Since I began blogging, there have inevitably been a number of topics that have occurred more than once, however usually these are topics with a degree of significance. Todays topic, although a matter I have written about in the last week certainly does not fall into that category. As I wrote on Tuesday, David Cameron recently visited a School in Teddington where he told the students about a meeting he had attended to discuss the idea that we should all pay for carrier bags at Supermarkets. I was a bit scornful, not because plastic bags are unimportant, but because the decision to impose a payment for them does not seem to merit the involvement of a Prime Minister at his pay rate of some
£600 a day. However it now appears that Nick Clegg was also at the meeting and it was actually a meeting of the Cabinet, so the cost to you and I must have run into many £1000’s. According to this weekends news the promoter of this big idea was actually Nick who is planning to “announce” the new policy at this weeks Lib Dem conference in Glasgow. He is claiming that the idea was not universally popular and it seems that George Osborne was particularly critical, as it has the perception of being a tax on consumption.
A number of things are rather odd here. If David Cameron was leaking the policy to upstage his deputy Prime Minister, why do so in a classroom full of students rather than the more traditional approach of leaving policy documents on a shared photocopier? Alternatively if the intention was to test out the policy with the public why would the deputy PM suggest that he is the unpopular policy champion? In either event why leave the Prime Minister with his fingerprints all over the pre-release or leak. Why would the Liberal Democrats want to make the set piece of their conference, a 5p plastic bag tax? and perhaps most confusing why would the Chancellor who put the VAT rate up to 20% feel that a 5p tax on plastic bags would place either of the coalition partners beyond the pale or suggest that they have gone against their ‘principles’?
I was musing on this last night in our local Sainsbury Supermarket. The shop was packed to the full capacity of its many aisles with students and their parents/carers. As the students
packed their shopping into the bags they did not need to pay for under the watchful gaze of their parental advisers, I wondered how many would be willing to overlook the impact of an earlier Lib Dem policy, knowing that Nick has now turned his attention to the needs of the environment?
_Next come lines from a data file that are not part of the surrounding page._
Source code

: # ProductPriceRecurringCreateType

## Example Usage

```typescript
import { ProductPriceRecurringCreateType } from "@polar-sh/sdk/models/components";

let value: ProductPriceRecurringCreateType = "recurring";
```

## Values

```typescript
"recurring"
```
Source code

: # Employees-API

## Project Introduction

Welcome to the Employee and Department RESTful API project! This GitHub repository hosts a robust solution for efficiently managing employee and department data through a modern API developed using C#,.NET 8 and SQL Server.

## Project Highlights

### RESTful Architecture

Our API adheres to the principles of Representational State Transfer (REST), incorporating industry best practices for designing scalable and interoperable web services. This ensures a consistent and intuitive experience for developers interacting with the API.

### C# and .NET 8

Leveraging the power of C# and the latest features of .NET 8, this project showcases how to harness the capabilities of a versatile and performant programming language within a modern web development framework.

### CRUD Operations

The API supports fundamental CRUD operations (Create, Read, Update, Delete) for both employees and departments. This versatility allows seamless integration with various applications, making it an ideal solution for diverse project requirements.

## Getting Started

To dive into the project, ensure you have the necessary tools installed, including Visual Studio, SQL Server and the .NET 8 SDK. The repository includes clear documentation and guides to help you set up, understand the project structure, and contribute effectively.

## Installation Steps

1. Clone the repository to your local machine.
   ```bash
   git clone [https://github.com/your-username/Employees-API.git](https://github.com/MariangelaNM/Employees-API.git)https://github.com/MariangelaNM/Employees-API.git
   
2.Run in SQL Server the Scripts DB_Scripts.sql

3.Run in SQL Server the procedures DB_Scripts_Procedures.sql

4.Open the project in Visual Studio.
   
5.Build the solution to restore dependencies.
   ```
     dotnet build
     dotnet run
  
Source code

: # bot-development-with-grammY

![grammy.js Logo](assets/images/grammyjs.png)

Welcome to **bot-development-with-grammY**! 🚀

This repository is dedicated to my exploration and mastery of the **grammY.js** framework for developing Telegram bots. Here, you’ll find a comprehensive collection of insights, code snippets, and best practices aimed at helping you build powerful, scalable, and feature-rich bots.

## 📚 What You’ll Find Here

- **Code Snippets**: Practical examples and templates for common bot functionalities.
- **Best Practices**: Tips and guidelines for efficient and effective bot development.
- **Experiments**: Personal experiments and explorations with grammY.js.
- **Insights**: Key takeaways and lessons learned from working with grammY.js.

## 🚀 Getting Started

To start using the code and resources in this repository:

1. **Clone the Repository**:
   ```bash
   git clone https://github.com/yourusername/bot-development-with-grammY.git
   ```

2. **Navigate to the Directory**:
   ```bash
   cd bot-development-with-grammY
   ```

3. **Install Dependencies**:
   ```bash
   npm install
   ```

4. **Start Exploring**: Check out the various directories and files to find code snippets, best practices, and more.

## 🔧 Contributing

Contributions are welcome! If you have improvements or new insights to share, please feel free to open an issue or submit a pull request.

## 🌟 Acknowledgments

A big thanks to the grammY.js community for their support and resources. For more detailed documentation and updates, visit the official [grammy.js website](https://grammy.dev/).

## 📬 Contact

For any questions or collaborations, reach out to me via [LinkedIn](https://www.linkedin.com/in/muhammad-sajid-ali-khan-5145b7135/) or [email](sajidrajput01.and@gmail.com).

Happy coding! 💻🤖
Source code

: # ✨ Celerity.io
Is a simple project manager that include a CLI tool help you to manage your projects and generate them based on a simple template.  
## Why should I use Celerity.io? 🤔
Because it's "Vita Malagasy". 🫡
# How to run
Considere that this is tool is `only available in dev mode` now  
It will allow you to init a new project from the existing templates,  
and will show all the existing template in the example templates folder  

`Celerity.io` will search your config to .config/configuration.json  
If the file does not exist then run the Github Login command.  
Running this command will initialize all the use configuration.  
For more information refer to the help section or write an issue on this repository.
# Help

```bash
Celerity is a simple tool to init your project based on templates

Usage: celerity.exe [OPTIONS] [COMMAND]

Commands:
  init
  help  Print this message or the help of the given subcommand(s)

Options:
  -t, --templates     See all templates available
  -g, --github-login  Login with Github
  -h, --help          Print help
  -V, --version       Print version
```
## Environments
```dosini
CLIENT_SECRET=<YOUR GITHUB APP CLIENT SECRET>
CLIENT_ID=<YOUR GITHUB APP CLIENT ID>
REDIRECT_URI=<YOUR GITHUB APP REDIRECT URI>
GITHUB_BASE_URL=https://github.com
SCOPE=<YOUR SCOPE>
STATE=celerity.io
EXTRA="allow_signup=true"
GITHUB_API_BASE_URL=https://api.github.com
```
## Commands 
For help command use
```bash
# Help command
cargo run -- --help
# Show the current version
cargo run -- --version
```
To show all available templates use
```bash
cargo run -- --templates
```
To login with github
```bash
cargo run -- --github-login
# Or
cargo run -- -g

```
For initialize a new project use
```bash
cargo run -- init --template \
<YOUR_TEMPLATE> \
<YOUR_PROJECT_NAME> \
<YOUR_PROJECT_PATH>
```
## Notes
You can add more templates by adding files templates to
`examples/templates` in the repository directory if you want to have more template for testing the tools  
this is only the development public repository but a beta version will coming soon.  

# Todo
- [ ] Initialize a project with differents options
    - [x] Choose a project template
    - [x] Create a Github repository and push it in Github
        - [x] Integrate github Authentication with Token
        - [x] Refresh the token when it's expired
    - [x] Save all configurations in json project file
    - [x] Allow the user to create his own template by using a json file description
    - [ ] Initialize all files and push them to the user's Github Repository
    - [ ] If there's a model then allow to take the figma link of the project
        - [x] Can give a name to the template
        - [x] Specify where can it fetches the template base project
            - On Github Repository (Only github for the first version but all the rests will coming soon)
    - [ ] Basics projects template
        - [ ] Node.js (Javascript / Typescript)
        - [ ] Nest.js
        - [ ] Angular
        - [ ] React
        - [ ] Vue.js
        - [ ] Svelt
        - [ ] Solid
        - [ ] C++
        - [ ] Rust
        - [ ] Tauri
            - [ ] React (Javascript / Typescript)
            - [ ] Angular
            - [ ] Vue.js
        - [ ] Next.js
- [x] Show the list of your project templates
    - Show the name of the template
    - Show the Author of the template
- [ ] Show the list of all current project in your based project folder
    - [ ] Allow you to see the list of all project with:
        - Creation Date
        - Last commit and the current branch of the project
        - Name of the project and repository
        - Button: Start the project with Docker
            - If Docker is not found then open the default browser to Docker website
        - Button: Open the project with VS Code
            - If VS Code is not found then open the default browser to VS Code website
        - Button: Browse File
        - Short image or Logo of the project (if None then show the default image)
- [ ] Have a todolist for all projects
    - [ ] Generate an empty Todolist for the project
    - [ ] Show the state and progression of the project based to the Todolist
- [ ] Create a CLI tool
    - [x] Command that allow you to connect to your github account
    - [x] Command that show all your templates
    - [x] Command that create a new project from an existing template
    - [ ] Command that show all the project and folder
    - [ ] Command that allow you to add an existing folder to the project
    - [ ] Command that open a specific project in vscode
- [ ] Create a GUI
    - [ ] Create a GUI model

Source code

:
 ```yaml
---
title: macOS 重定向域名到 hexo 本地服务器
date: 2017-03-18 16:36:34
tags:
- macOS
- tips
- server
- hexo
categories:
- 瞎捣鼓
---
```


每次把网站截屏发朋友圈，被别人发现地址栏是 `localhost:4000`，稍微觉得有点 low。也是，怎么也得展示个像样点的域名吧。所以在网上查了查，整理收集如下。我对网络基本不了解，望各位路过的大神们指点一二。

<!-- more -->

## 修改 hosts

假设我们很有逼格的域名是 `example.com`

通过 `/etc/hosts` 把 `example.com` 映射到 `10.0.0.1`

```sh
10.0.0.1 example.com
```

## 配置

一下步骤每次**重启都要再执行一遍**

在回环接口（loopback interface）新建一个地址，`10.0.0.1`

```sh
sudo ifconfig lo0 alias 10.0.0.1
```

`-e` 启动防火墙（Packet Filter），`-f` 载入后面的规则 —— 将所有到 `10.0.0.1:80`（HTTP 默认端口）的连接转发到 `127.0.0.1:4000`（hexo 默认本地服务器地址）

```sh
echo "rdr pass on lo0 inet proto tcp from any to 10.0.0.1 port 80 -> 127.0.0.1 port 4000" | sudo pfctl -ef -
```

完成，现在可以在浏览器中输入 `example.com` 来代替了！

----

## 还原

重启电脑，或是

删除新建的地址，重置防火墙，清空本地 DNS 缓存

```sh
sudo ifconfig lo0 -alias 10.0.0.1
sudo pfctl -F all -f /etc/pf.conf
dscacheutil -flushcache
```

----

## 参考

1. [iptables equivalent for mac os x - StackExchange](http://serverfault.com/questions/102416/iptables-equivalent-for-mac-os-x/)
My guess is they won’t, but only time will tell! Last year as a Police and Crime Commissioner candidate I visited the Lib Dem conference which was held in Brighton. I took part in several events because at that point there was no local Lib Dem PCC candidate and an Independent was more palatable than any of the other party based candidates. Many of the delegates were walking around the building with plastic bags smothered in party logos, stuffed full of leaflets. I wonder if these promotional bags will also cost 5p in the future?